ACER
^^^^^^^

Overview
---------
ACER, short for actor-critic with experience replay, presents an actor-critic deep reinforcement learning agent with experience replay that is stable, sample efficient, and performs remarkably well on
challenging environments, including the discrete 57-game Atari domain and several continuous control problems. It greatly increases
the sample efficiency and decreases the data correlation by using the following tricks:

-  **Truncated importance sampling with bias correction**, which controls the stability of the off-policy estimator
-  **Retrace Q value estimation**, which is an off-policy, low variance, and return-based algorithm, and has been proven to converge
-  **Efficient TRPO (Trust Region Policy Optimization)**, which scales well to large problems
-  **Stochastic Dueling Networks (SDNs)**, which is designed to estimate both :math:`V^\pi` and :math:`Q^\pi` off-policy while maintaining consistency between the two estimates

You can find more details in the paper `Sample Efficient Actor-Critic with Experience Replay <https://arxiv.org/abs/1611.01224>`_.


Quick Facts
-------------
1. ACER is a **model-free** and **off-policy** RL algorithm.

2. ACER supports both **discrete** action spaces and **continuous** action spaces with several differences.

3. ACER is an **actor-critic** RL algorithm, which optimizes the actor and critic networks respectively.

4. ACER decouples acting from learning. Collectors in ACER need to record **behavior probability distributions**.

In the following sections, we take the discrete case as an example to elaborate on ACER algorithm.

Key Equations
---------------------------

Loss used in ACER contains policy loss and value loss.
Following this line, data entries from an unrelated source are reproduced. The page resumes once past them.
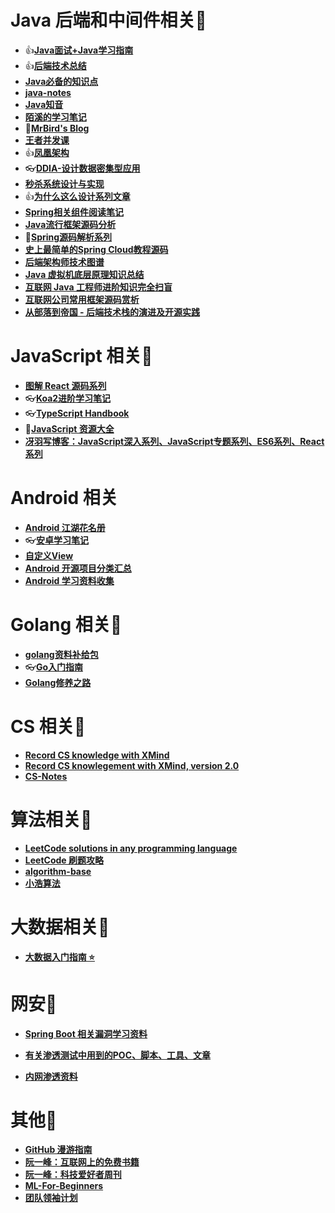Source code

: # Java 后端和中间件相关📕

- 👍[**Java面试+Java学习指南**](https://github.com/AobingJava/JavaFamily)
- 👍[**后端技术总结**](http://notfound9.github.io/interviewGuide/#/)
- [**Java必备的知识点**](https://github.com/bin392328206/six-finger)
- [**java-notes**](https://github.com/DreamCats/java-notes)
- [**Java知音**](https://www.javazhiyin.com/topics)
- [**陌溪的学习笔记**](https://github.com/moxi624/LearningNotes)
- 📍[**MrBird's Blog**](https://mrbird.cc/)
- [**王者并发课**](https://juejin.cn/post/6967277362455150628)
- 👍[**凤凰架构**](https://icyfenix.cn/)
- 👓[**DDIA-设计数据密集型应用**](https://ddia.vonng.com/#/)
- [**秒杀系统设计与实现**](https://github.com/qiurunze123/miaosha)
- 👍[**为什么这么设计系列文章**](https://draveness.me/whys-the-design/)
- [**Spring相关组件阅读笔记**](https://github.com/seaswalker/spring-analysis)
- [**Java流行框架源码分析**](https://github.com/coderbruis/JavaSourceCodeLearning)
- 📍[**Spring源码解析系列**](https://github.com/shiyujun/spring-framework)
- [**史上最简单的Spring Cloud教程源码**](https://github.com/forezp/SpringCloudLearning)
- [**后端架构师技术图谱**](https://github.com/xingshaocheng/architect-awesome)
- [**Java 虚拟机底层原理知识总结**](https://doocs.github.io/jvm/#/)
- [**互联网 Java 工程师进阶知识完全扫盲**](https://doocs.github.io/advanced-java/#/)
- [**互联网公司常用框架源码赏析**](https://schunter.netlify.app/#/)
- [**从部落到帝国 - 后端技术栈的演进及开源实践**](https://coderxing.gitbooks.io/architecture-evolution/content/)

# JavaScript 相关📕

- [**图解 React 源码系列**](https://github.com/7kms/react-illustration-series)
- 👓[**Koa2进阶学习笔记**](https://chenshenhai.github.io/koa2-note/)
- 👓[**TypeScript Handbook**](https://github.com/zhongsp/TypeScript)
- 📍[**JavaScript 资源大全**](https://github.com/jobbole/awesome-javascript-cn)
- [**冴羽写博客：JavaScript深入系列、JavaScript专题系列、ES6系列、React系列**](https://github.com/mqyqingfeng/Blog)

# Android 相关

- [**Android 江湖花名册**](https://github.com/OCNYang/AndroidBang)
- 👓[**安卓学习笔记**](https://github.com/GcsSloop/AndroidNote)
- [**自定义View**](https://github.com/xinghongfei/awesome-view)
- [**Android 开源项目分类汇总**](https://github.com/Trinea/android-open-project)
- [**Android 学习资料收集**](https://github.com/Freelander/Android_Data)

# Golang 相关📕

- [**golang资料补给包**](https://github.com/0voice/Introduction-to-Golang)
- 👓[**Go入门指南**](https://github.com/unknwon/the-way-to-go_ZH_CN)
- [**Golang修养之路**](https://github.com/aceld/golang)

# CS 相关📕

- [**Record CS knowledge with XMind**](https://github.com/SmartKeyerror/ZeroMind)
- [**Record CS knowlegement with XMind, version 2.0**](https://github.com/SmartKeyerror/Psyduck)
- [**CS-Notes**](https://github.com/CyC2018/CS-Notes)

# 算法相关📕

- [**LeetCode solutions in any programming language**](https://lc.netlify.app/#/)
- [**LeetCode 刷题攻略**](https://github.com/youngyangyang04/leetcode-master)
- [**algorithm-base**](https://github.com/chefyuan/algorithm-base)
- [**小浩算法**](https://www.geekxh.com/)

# 大数据相关📕

- [**大数据入门指南 ⭐**](https://github.com/heibaiying/BigData-Notes)


# 网安📕

- [**Spring Boot 相关漏洞学习资料**](https://github.com/LandGrey/SpringBootVulExploit)

- [**有关渗透测试中用到的POC、脚本、工具、文章**](https://github.com/Mr-xn/Penetration_Testing_POC)

- [**内网渗透资料**](https://mp.weixin.qq.com/s/D75Is6_e7B1R7yuvzAQBmw)


# 其他📕

- [**GitHub 漫游指南**](https://github.phodal.com/)
- [**阮一峰：互联网上的免费书籍**](https://github.com/ruanyf/free-books)
- [**阮一峰：科技爱好者周刊**](https://github.com/ruanyf/weekly)
- [**ML-For-Beginners**](https://github.com/microsoft/ML-For-Beginners)
- [**团队领袖计划**](https://leader.js.cool/)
They are updated separately, so it's necessary to control their relative update speeds.

Retrace Q-value estimation
>>>>>>>>>>>>>>>>>>>>>>>>>>>>

Given a trajectory generated under the behavior policy :math:`\mu`,  we retrieve a trajectory :math:`{x_0, a_0, r_0, \mu(\cdot|x_0),..., x_k, a_k, r_k, \mu(\cdot|x_k)}`
the Retrace estimator can be expressed recursively as follows:

.. math::

    Q^{\text{ret}}(x_t,a_t)=r_t+\gamma\bar{\rho}_{t+1}[Q^{\text{ret}}(x_{t+
    1},a_{t+1})]+\gamma V(x_{t+1})

where  :math:`\bar{\rho}_t` is the truncated importance weight, :math:`\bar{\rho}_t=\min\{c,\rho\}` with :math:`\frac{\pi(a_t|x_t)}{\mu(a_t|x_t)}`. :math:`\pi` is the target policy. 
Retrace is an off-policy, return based algorithm which has low variance and is proven to converge to the value function of the target policy for any behavior policy. 
We approximate the Q value by neural network :math:`Q_{\theta}`. We use a mean squared error loss:

 .. math::
    {\text{value}}=\frac{1}{2}(Q^{\text{ret}}(x_t,a_t)-Q_{\theta}(x_t,a_t))^2.


Policy Gradient
>>>>>>>>>>>>>>>>>>>>>>

To safe-guard against high variance, ACER uses truncated importance weights and introduces
correction term via the following decomposition of :math:`g^{acer}`:

.. image:: images/ACER_gacer.png
   :align: center
   :scale: 50%

To ensure stability, ACER limits the per-step change to the policy by solving the following linearized KL divergence constraint:

.. math::
    \begin{split}
    &\text{minimize}_z\quad\frac{1}{2}\|g_t^{\text{acer}}-z\|_2^2\\
    &subjec\ to\quad \nabla_{\phi_{\theta}(x_t)}D_{KL}[f(\cdot|\phi_{\theta_a}(x_t))\|f(\cdot|\phi_{\theta}(x_t))]^\top\le\delta 
    \end{split}

The :math:`\phi(\theta)` is the target policy network and the :math:`\phi(\theta_a)` is the average policy network.
By letting :math:`k=\nabla_{\phi_{\theta}(x_t)}D_{KL}[f(\cdot|\phi_{\theta_a}(x_t))\|f(\cdot|\phi_{\theta}(x_t))]`, the solution can be easily derived in closed form using the KKT condition:

.. math::
    z^*=g_{t}^{\text{acer}}-\max\{0,\frac{k^\top g_t^{\text{acer}}-\delta}{\|k\|_2^2}\}k 


Key Graph or Network Structure
---------------------------------

The following graph depicts the SDN structure (picture from paper Sample Efficient Actor-Critic with Experience Replay). In the drawing, :math:`[u_1, .... , u_n]` are assumed
to be samples from :math:`\pi_\theta(·|x_t)`.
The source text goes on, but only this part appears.